Addressing question (3) requires saying something about uniqueness. A professor could simply assert that there are uniqueness theorems that allow you to go from “I’ve found something that works” to “and so it must be the only thing that works.” Or one could sketch a uniqueness theorem. For example, you might apply a maximum principle to show that the difference between any two solutions is zero.

Question (4) is in some sense the most interesting question. It’s not a mathematical question per se but a question about how people do mathematics. I don’t know what was going through the mind of the first person to try separation of variables, or even who this person was.

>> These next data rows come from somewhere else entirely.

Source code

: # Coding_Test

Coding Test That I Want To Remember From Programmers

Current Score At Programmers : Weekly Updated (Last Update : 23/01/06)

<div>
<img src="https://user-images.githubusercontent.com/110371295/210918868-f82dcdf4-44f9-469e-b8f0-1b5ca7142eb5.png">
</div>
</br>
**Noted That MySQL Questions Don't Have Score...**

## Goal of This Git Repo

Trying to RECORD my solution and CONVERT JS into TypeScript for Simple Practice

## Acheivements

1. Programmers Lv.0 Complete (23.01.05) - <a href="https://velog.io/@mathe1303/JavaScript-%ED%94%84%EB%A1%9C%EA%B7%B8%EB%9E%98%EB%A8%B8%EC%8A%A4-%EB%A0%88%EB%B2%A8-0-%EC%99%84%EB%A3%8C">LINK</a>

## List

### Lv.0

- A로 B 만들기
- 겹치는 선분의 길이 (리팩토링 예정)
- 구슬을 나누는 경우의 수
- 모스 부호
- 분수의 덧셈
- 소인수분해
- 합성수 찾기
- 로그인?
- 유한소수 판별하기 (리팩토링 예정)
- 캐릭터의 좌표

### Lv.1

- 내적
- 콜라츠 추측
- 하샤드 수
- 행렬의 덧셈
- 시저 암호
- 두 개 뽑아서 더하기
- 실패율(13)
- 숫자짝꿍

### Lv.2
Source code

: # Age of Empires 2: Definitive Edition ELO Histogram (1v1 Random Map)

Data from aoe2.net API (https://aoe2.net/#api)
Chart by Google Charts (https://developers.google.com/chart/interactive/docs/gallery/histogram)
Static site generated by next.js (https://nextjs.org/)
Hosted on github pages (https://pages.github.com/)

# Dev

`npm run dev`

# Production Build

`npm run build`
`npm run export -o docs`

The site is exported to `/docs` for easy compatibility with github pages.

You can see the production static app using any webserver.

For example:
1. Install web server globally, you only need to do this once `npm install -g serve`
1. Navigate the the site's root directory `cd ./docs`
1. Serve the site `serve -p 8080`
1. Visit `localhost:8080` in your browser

But a plausible line of thinking is that ordinary differential equations are easier than partial differential equations. How might you reduce a PDE to an ODE? Well, if the solution could be factored into functions of one variable, …

The next post will illustrate using separation of variables by solving the wave equation on a disk.

Related posts

[1] Also, there’s the mind-blowing Kolmogorov-Arnol’d theorem. This theorem says any continuous function of several variables can be written as a sum of continuous separable functions. It doesn’t say you can make the functions in your sum smooth, but it suggests that sums of separable functions are more expressive than you might have imagined.